The wave of unemployment in Shanghai directly affects the family economic chain. A software engineer in Shanghai stated on social media that his wife worked in sales, and together they had an annual income of around 300,000 RMB. With the help of both sets of parents, they bought their first house with a down payment. However, their circumstances changed when his wife quit her job due to pregnancy last year, and he was subsequently laid off. Both unemployed now, he has been unable to find a new job.

Meanwhile, the price of their house dropped from 4.3 million to 2 million RMB, a steep decline of over 50%. He sadly mentioned that 2.3 million had vanished, but they still had a mortgage of over 2.8 million RMB. Selling the house couldn’t cover the remaining loan, leaving them with an additional 800,000 RMB shortfall. With a down payment of over 1.3 million gone, the principal and interest payments made over the years had gone to waste.

He shared that they decided to stop paying the mortgage and neglect it. After six months of non-payment, the bank sued them, leading to the auction of the house, which sold for only 1.5 million RMB. The court demanded they pay back over 1.3 million RMB as the outstanding amount, along with lawyer fees, litigation costs, and accumulated interest still needing repayment. They both ended up on a credit black list, marked with a bad credit record. “Our lives changed completely from the moment we bought the house.”
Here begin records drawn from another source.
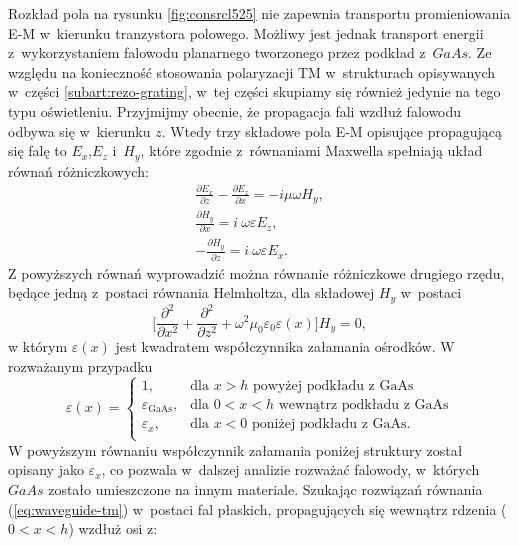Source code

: Rozkład pola na rysunku \ref{fig:consrcl525} nie zapewnia transportu promieniowania E-M w~kierunku tranzystora polowego. Możliwy jest jednak transport energii z~wykorzystaniem falowodu planarnego tworzonego przez podkład z~$GaAs$. Ze względu na konieczność stosowania polaryzacji TM w~strukturach opisywanych w~części \ref{subart:rezo-grating}, w~tej części skupiamy się również jedynie na tego typu oświetleniu. Przyjmijmy obecnie, że propagacja fali wzdłuż falowodu odbywa się w~kierunku $z$. Wtedy trzy składowe pola E-M opisujące propagującą się falę to $E_x$,$E_z$ i~$H_y$, które zgodnie z~równaniami Maxwella spełniają układ równań różniczkowych:
\begin{equation}
\begin{gathered}
	\frac{\partial E_x}{\partial z} - \frac{\partial E_z}{\partial x} = -i \mu \omega H_y,\\	
	\frac{\partial H_y}{\partial x} = i~\omega \varepsilon E_z, \\
	- \frac{\partial H_y}{\partial z} = i~\omega \varepsilon E_x.
\end{gathered}
\end{equation}
Z powyższych równań wyprowadzić można równanie różniczkowe drugiego rzędu, będące jedną z~postaci równania Helmholtza, dla składowej $H_y$ w~postaci
\begin{equation}
	\Bigg[ \frac{\partial^2}{\partial x^2} + \frac{\partial^2}{\partial z^2} + \omega^2 \mu_0 \varepsilon_0 \varepsilon (x) \Bigg] H_y = 0,
	\label{eq:waveguide-tm}
\end{equation}
w którym $\varepsilon(x)$ jest kwadratem współczynnika załamania ośrodków. W rozważanym przypadku
\begin{equation}
\varepsilon(x)=  
\begin{cases} 
	1, & \mbox{dla } x>h\mbox{ powyżej podkładu z~GaAs } \\ 
	\varepsilon_{\textrm{GaAs}}, & \mbox{dla } 0<x<h\mbox{ wewnątrz podkładu z~GaAs} \\
	\varepsilon_x,	&	\mbox{dla } x<0\mbox{ poniżej podkładu z~GaAs}.\\
\end{cases}
\end{equation}
W powyższym równaniu współczynnik załamania poniżej struktury został opisany jako $\varepsilon_x$, co pozwala w~dalszej analizie rozważać falowody, w~których $GaAs$ zostało umieszczone na innym materiale. Szukając rozwiązań równania (\ref{eq:waveguide-tm}) w~postaci fal płaskich, propagujących się wewnątrz rdzenia ($0<x<h$) wzdłuż osi z:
Recently, a video went viral on social media featuring a 41-year-old unemployed woman in Shanghai who had sent out seven to eight hundred resumes without any responses. She just wanted a job that paid three to four thousand RMB, preferably with social security benefits.

In recent years, Shanghai has witnessed a noticeable wave of store closures, affecting large retailers, boutique supermarkets, and coffee shops. Represented by locations like the IKEA Yangpu store and city supermarkets, several brands have been forced to shut down.

In another video circulating online, a restaurant owner expressed incredulity over the lack of customers at his large eatery at 12:24 noon. He invested a lot in the business but struggled with no customers, wondering about his future. “I use high-quality meat, expensive noodles, and fresh vegetables, but still can’t attract diners.”

A barbershop owner lamented, “For seven consecutive days, my revenue hasn’t surpassed one hundred RMB. Some days, we don’t have a single customer. This is the worst business I’ve had in my 12 years of running a barbershop. It’s simply unbelievable.” He acknowledged that his situation was not unique and that many other businesses were facing similar hardships.

A Shanghai resident raised questions in a video, reflecting on the increasing debt burden shared by the entire population. Business owners are being labeled as debt defaulters, individuals are struggling with mortgage repayments, and the available jobs are predominantly in delivery and takeout services. Despite earning money, it never seems to be enough. Prices drop rapidly for goods and rise for essentials.

He expressed, “On one side, there are people with bank deposits they can’t spend fast enough, and on the other side, there are debt-ridden citizens, struggling to repay debts. Wealth is concentrated in the hands of a few, yet the impoverished are continually urged to drive consumption and domestic demand. Do they understand how difficult it is for ordinary people?”

He further criticized officials who sit in their offices sipping tea, seemingly oblivious to the hardships faced by the common people. Money flows to those who don’t lack it, leaving the common folks to endure suffering.